BRIEF DESCRIPTION OF THE SEVERAL VIEWS OF THE DRAWINGS
The foregoing and other advantages of the invention will become apparent upon
reading the following detailed description and upon reference to the drawings.
FIG. 1 is a process flow diagram for a liquefaction plant according to an
embodiment
of the present invention.
FIG. 2 is a schematic overview of a gas source, a liquefaction plant and LNG
storage,
according to an embodiment of the present invention.
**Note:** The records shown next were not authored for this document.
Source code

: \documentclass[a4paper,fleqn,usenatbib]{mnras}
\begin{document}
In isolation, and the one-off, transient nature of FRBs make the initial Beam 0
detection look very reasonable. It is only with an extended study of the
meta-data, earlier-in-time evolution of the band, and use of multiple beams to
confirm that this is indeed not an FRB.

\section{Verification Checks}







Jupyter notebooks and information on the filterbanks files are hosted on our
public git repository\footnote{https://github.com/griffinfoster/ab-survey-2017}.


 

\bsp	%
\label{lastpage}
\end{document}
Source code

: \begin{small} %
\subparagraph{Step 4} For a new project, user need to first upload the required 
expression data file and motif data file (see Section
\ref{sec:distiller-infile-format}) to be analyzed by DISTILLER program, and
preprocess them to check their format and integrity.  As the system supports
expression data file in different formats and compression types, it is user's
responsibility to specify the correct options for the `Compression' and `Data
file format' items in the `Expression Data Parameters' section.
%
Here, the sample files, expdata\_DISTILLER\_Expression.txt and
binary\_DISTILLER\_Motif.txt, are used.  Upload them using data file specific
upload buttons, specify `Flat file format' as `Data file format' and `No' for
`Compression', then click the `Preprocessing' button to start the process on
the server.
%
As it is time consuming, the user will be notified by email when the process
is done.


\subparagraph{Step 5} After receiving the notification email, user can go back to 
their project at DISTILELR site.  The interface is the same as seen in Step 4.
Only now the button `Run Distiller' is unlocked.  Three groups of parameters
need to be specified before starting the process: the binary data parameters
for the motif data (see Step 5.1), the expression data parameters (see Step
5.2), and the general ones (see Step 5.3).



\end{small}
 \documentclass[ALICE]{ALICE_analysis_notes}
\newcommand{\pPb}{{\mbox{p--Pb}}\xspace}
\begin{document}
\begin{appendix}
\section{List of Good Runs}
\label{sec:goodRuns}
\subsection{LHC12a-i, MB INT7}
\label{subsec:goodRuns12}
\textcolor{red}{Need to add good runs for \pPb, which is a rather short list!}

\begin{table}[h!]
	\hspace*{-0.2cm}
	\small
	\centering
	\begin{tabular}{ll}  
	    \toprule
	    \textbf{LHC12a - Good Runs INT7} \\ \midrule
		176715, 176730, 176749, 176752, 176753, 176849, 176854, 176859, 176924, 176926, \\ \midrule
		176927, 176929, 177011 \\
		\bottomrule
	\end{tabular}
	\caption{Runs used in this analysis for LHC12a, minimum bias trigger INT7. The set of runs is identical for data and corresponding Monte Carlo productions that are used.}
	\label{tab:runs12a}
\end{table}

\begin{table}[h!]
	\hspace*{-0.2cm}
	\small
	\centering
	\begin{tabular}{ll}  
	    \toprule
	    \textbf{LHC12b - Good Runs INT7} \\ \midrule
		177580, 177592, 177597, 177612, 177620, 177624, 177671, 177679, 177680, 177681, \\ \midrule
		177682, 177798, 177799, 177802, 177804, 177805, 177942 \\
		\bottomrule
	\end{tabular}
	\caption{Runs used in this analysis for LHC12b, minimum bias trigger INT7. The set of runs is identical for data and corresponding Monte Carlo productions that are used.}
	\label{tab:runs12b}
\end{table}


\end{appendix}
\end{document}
DETAILED DESCRIPTION OF THE INVENTION
Illustrated in FIG. 1 is a schematic overview of a plant 10 for natural gas
(NG)
liquefaction according to an embodiment of the present invention. The plant
may include a
process stream 12, a cooling stream 14, return streams 16, 18 and a vent
stream 20. As
shown in FIG. 1, the process stream 12 may be directed into a mixer 22 and
then through a
compressor 24. Upon exiting the compressor 24 the process stream may be
directed through
a heat exchanger 26 and then through a splitter 28. The process stream may
exit an outlet of
the splitter 28 and then be directed through a primary heat exchanger 30 and
an expansion
valve 32. The process stream 12 may then be directed though a gas-liquid
separation tank 34.
Finally, the process stream 12 may be directed through a splitter 36, a pump
38, a valve 40, a
storage tank 42 and a liquid natural gas (LNG) outlet 44.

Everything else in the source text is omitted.